„Diese Figur hat eine Stärke, die ich für weibliche Hauptrollen heutzutage sehr wichtig finde“, sagt Regisseurin Clara Zoë My-Linh von Arnim über Maria Anna, gespielt von Havana Joy. © WDR/Story House Pictures GmbH
Heute hieße das Agentin. Oder PR-Managerin. Ohne Maria Anna wäre Wolfgang Amadé Mozart ein Nichts gewesen, wahlweise ein verpeilter, lebens- und realitätsunfähiger Künstler. Die ARD-Serie „Mozart/Mozart“ legt das nahe. Erstunken und erlogen? Was wahr ist: Das „Nannerl“, wie die fünf Jahre ältere Schwester auch genannt wurde, war ein ebensolches Wunderkind wie Wolfgang. Papa Leopold sorgte für die musikalische Ausbildung und reiste mit beiden zu europäischen Höfen. Nicht nur deren verblüffende Kunst sollte dort präsentiert werden, man erwartete sich auch Bares oder vielleicht spätere Anstellungen.
„Stellen Sie sich ein Mägden von elf Jahren vor, das die schweresten Sonaten und Concert der grösten Meister auf dem Clavessin oder Flügel auf das Deutlichste, mit einer kaum glaublichen Leichtigkeit fertiget und nach dem besten Geschmack wegspielt“: So schrieb ein erstaunter Zeitgenosse, als er Maria Anna erstmals gewahr wurde. Und da kino- und fernsehtechnisch über den Bruder fast alles gesagt wurde, erscheint eine sechsteilige Serie übers Nannerl gar nicht so abwegig.

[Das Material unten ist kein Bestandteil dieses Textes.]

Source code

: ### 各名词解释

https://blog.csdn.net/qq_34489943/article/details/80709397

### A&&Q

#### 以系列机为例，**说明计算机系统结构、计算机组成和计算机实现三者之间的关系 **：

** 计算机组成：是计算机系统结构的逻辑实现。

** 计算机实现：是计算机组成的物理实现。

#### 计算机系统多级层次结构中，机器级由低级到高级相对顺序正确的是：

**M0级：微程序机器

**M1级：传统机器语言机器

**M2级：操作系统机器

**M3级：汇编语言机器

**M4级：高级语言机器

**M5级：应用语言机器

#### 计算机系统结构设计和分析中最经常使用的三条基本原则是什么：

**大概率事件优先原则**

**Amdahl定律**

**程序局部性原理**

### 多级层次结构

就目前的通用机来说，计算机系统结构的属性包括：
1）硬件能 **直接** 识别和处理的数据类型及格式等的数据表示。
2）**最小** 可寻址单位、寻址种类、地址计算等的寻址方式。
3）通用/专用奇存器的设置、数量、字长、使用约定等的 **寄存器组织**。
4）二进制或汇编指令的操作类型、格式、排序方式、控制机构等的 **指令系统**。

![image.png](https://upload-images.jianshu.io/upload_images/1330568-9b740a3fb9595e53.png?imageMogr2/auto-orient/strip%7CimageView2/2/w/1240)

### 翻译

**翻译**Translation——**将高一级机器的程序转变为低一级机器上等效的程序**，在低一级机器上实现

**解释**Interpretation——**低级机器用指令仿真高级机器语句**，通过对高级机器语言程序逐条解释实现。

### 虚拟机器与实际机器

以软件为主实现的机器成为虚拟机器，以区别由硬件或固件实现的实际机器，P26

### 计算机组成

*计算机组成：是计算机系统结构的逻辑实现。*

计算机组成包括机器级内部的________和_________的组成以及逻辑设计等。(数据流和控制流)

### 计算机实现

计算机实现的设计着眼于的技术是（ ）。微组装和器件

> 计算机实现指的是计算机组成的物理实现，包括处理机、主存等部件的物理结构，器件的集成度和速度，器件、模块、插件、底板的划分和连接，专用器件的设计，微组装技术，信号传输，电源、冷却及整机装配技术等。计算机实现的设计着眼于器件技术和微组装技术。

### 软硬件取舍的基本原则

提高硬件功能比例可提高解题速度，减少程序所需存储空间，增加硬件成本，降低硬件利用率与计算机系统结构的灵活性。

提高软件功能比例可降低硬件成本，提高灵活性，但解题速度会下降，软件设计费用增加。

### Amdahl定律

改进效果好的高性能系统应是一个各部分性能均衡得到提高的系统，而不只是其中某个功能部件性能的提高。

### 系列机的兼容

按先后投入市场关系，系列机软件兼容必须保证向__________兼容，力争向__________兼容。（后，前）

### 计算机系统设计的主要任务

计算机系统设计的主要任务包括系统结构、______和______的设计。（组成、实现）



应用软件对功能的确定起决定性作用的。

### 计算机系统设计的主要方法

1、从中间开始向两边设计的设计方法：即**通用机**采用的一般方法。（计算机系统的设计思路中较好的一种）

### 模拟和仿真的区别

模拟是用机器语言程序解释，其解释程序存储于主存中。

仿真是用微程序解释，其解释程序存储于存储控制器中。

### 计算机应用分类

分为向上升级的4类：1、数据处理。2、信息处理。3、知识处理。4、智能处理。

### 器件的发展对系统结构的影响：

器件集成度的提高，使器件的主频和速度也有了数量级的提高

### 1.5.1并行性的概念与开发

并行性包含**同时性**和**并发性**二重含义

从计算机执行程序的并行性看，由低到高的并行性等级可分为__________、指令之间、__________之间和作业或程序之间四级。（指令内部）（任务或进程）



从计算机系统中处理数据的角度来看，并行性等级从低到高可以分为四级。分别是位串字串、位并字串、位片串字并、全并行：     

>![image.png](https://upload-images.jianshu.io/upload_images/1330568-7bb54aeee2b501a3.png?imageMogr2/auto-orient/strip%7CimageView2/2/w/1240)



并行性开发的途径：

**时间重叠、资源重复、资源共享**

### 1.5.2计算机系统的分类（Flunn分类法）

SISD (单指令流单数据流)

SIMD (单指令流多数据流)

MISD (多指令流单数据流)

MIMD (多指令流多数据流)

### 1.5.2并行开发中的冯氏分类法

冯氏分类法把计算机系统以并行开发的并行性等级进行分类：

Eine selbstbewusste, selbstbestimmte Frau in der zweiten Hälfte des 18. Jahrhunderts, die den Bruder und alle anderen ziemlich direkt zurechtweist, dies mit flockiger Sprache des 21. Jahrhunderts – Regisseurin Clara Zoe My-Linh von Arnim findet nicht, dass sich das beißt. „Wenn man historisch erzählt, dann erzählt man immer aus der Zeit heraus, in der man sich gerade befindet.“ Schauspielerin Havana Joy als Maria Anna wirke eben nicht wie ein Opfer, das sich hochkämpft. „Diese Figur hat von vornherein eine Stärke, die ich für weibliche Hauptrollen heutzutage sehr wichtig finde.“
Was schnell deutlich wird: „Mozart/Mozart“ wendet sich nicht an Nerds, bei denen die CD-Gesamtaufnahmen im Regal stehen samt Biografien aus der Feder von Alfred Einstein und Wolfgang Hildesheimer. Die ARD setzt damit ihre Popularisierung von Komponisten fort, 2024 strahlte man „Bach – ein Weihnachtswunder“ mit Devid Striesow aus. „Mozart/Mozart“ geht weiter, weil sich die Serie auch an der Musik des Götterlieblings vergreift und in den Soft-Pop treibt. Ob da nicht Puristen Herzrasen bekommen? „Gerade weil die Geschichte modern geschildert werden sollte, fragten wir uns, welches Publikum mit der Musik erreicht werden soll“, sagt Regisseurin von Arnim. „Wir haben eine Musik komponieren lassen, die auf Mozart basiert und vielleicht im heutigen Publikum etwas auslöst, was Mozart damals ausgelöst hat.“
Wer den Kino-Knaller „Amadeus“ im Hirn hat, muss ohnehin umdenken. Wolfgang (Eren M. Güvercin) ist ein cooler Typ mit blau getönter Sonnenbrille. Und Salieri kein Komponistenekel, sondern in Gestalt von Eidin Jalali ein smarter Beau, der Maria Anna nicht nur mit seinen Kompositionen überzeugen will. „Unser Salieri sollte Gegenspieler, aber auch Objekt des Begehrens sein“, sagt von Arnim. Mehr als ein Porträt sei „Mozart/Mozart“, alles drehe sich auch „um eine Problematik, die ich als Frau im Kulturbetrieb noch immer erlebe“.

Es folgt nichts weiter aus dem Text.